In how many lines of these records does the word "documentation" appear? Give the number by itself.

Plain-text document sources
┌────────
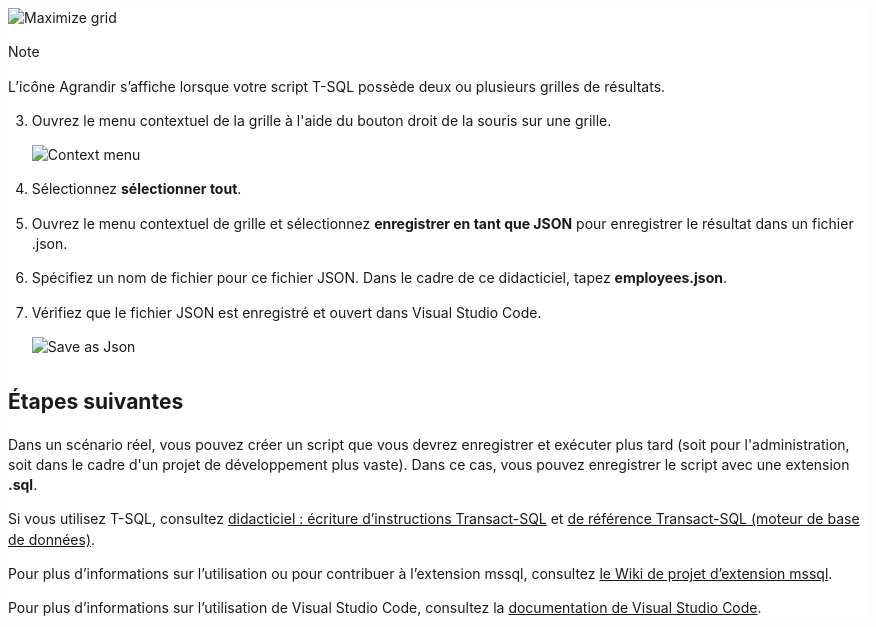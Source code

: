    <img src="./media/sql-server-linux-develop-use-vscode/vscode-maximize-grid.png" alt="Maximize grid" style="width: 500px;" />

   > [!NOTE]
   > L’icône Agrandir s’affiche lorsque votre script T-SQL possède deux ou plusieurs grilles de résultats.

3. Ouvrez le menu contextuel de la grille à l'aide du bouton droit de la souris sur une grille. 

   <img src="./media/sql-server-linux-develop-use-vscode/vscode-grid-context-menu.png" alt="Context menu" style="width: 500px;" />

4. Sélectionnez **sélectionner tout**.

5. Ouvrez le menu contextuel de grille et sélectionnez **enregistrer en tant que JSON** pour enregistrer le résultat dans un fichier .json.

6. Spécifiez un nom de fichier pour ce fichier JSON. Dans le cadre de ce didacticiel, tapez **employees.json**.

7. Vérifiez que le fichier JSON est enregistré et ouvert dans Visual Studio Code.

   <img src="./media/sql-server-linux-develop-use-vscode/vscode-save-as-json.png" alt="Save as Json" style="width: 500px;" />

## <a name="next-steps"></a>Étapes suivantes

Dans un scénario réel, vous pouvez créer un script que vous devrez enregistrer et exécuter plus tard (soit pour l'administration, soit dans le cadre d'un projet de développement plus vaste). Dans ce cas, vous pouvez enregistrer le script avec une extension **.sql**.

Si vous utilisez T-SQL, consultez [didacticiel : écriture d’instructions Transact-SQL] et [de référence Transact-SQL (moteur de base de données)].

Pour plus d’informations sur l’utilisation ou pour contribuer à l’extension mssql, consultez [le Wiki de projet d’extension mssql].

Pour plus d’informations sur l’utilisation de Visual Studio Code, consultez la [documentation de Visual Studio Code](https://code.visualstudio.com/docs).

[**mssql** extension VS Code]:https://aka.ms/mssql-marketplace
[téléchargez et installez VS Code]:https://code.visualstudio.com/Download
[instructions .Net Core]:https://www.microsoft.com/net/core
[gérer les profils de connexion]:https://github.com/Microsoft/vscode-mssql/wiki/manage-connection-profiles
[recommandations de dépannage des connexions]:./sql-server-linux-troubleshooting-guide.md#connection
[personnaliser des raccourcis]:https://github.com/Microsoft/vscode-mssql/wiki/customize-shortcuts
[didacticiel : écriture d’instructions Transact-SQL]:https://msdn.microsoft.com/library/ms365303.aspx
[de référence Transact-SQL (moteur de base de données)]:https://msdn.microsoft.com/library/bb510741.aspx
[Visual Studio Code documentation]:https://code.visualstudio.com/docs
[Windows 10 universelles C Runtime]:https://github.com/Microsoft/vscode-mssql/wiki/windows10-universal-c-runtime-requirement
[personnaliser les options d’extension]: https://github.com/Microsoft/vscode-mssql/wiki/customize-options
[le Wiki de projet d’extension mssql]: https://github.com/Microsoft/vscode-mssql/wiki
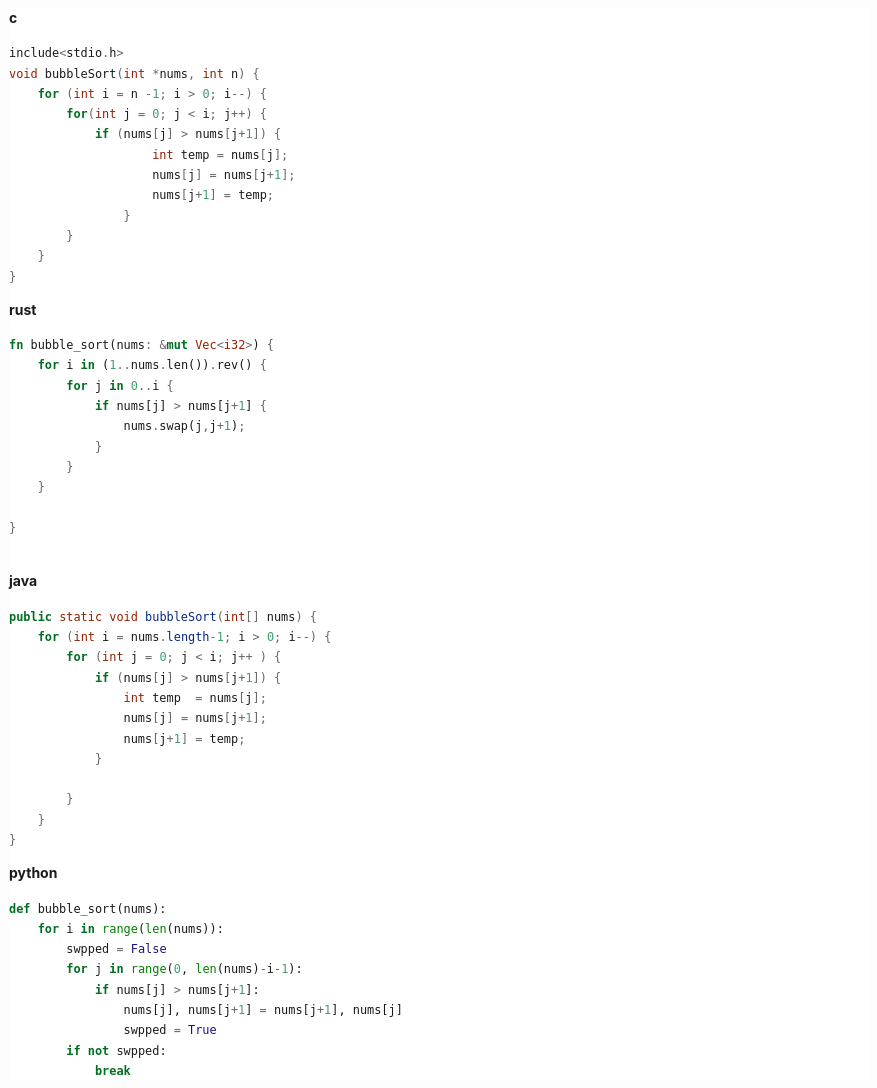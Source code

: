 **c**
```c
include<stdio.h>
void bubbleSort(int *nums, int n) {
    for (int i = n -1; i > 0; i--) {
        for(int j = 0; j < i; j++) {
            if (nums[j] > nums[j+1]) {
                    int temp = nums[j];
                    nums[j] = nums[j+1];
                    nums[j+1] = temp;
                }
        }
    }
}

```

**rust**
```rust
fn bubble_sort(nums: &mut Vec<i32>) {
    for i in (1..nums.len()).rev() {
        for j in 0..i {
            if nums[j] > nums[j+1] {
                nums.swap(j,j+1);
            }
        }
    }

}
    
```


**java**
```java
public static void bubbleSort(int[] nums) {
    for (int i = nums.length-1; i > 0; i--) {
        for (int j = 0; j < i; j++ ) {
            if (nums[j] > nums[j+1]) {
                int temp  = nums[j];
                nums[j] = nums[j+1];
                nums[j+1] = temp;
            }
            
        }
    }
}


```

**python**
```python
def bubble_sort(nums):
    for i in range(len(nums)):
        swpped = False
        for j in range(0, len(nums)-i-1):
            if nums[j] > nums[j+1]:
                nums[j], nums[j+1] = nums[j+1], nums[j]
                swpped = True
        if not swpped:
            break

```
└────────
## Task answer
2